══ Material provided ══

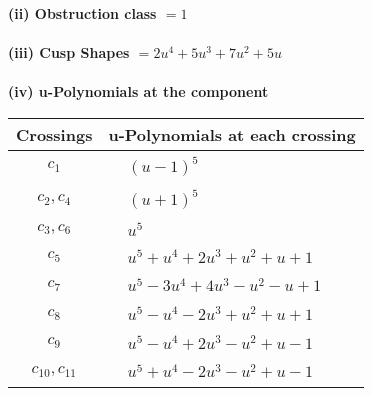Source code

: \documentclass[1p]{elsarticle_modified}
\theoremstyle{definition}
\begin{document}
\flushleft \textbf{(ii) Obstruction class $= 1$}\\~\\
\flushleft \textbf{(iii) Cusp Shapes $= 2 u^4+5 u^3+7 u^2+5 u$}\\~\\
\newpage\renewcommand{\arraystretch}{1}
\flushleft \textbf{(iv) u-Polynomials at the component}\newline \\
\begin{tabular}{m{50pt}|m{274pt}}
Crossings & \hspace{64pt}u-Polynomials at each crossing \\
\hline $$\begin{aligned}c_{1}\end{aligned}$$&$\begin{aligned}
&(u-1)^5
\end{aligned}$\\
\hline $$\begin{aligned}c_{2},c_{4}\end{aligned}$$&$\begin{aligned}
&(u+1)^5
\end{aligned}$\\
\hline $$\begin{aligned}c_{3},c_{6}\end{aligned}$$&$\begin{aligned}
&u^5
\end{aligned}$\\
\hline $$\begin{aligned}c_{5}\end{aligned}$$&$\begin{aligned}
&u^5+u^4+2 u^3+u^2+u+1
\end{aligned}$\\
\hline $$\begin{aligned}c_{7}\end{aligned}$$&$\begin{aligned}
&u^5-3 u^4+4 u^3- u^2- u+1
\end{aligned}$\\
\hline $$\begin{aligned}c_{8}\end{aligned}$$&$\begin{aligned}
&u^5- u^4-2 u^3+u^2+u+1
\end{aligned}$\\
\hline $$\begin{aligned}c_{9}\end{aligned}$$&$\begin{aligned}
&u^5- u^4+2 u^3- u^2+u-1
\end{aligned}$\\
\hline $$\begin{aligned}c_{10},c_{11}\end{aligned}$$&$\begin{aligned}
&u^5+u^4-2 u^3- u^2+u-1
\end{aligned}$\\
\hline
\end{tabular}\\~\\
\end{document}
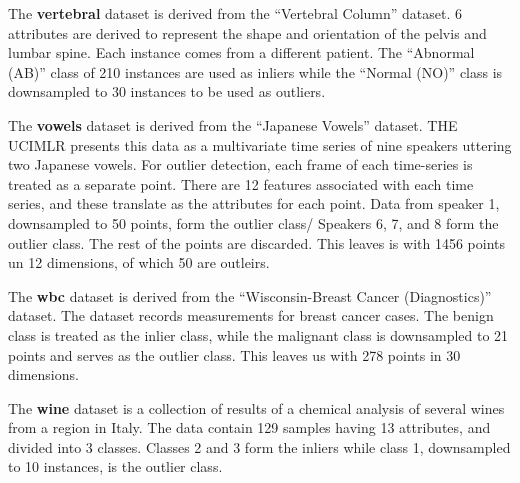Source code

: The \textbf{vertebral} dataset is derived from the ``Vertebral Column'' dataset.
6 attributes are derived to represent the shape and orientation of the pelvis and lumbar spine.
Each instance comes from a different patient.
The ``Abnormal (AB)'' class of 210 instances are used as inliers while the ``Normal (NO)'' class is downsampled to 30 instances to be used as outliers.

The \textbf{vowels} dataset is derived from the ``Japanese Vowels'' dataset.
THE UCIMLR presents this data as a multivariate time series of nine speakers uttering two Japanese vowels.
For outlier detection, each frame of each time-series is treated as a separate point.
There are 12 features associated with each time series, and these translate as the attributes for each point.
Data from speaker 1, downsampled to 50 points, form the outlier class/
Speakers 6, 7, and 8 form the outlier class.
The rest of the points are discarded.
This leaves is with 1456 points un 12 dimensions, of which 50 are outleirs.

The \textbf{wbc} dataset is derived from the ``Wisconsin-Breast Cancer (Diagnostics)'' dataset.
The dataset records measurements for breast cancer cases.
The benign class is treated as the inlier class, while the malignant class is downsampled to 21 points and serves as the outlier class.
This leaves us with 278 points in 30 dimensions.

The \textbf{wine} dataset is a collection of results of a chemical analysis of several wines from a region in Italy.
The data contain 129 samples having 13 attributes, and divided into 3 classes.
Classes 2 and 3 form the inliers while class 1, downsampled to 10 instances, is the outlier class.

═══

§ **What is expected**
Filter the records above down to the lines containing "attributes".

§ **Task response**
6 attributes are derived to represent the shape and orientation of the pelvis and lumbar spine.
There are 12 features associated with each time series, and these translate as the attributes for each point.
The data contain 129 samples having 13 attributes, and divided into 3 classes.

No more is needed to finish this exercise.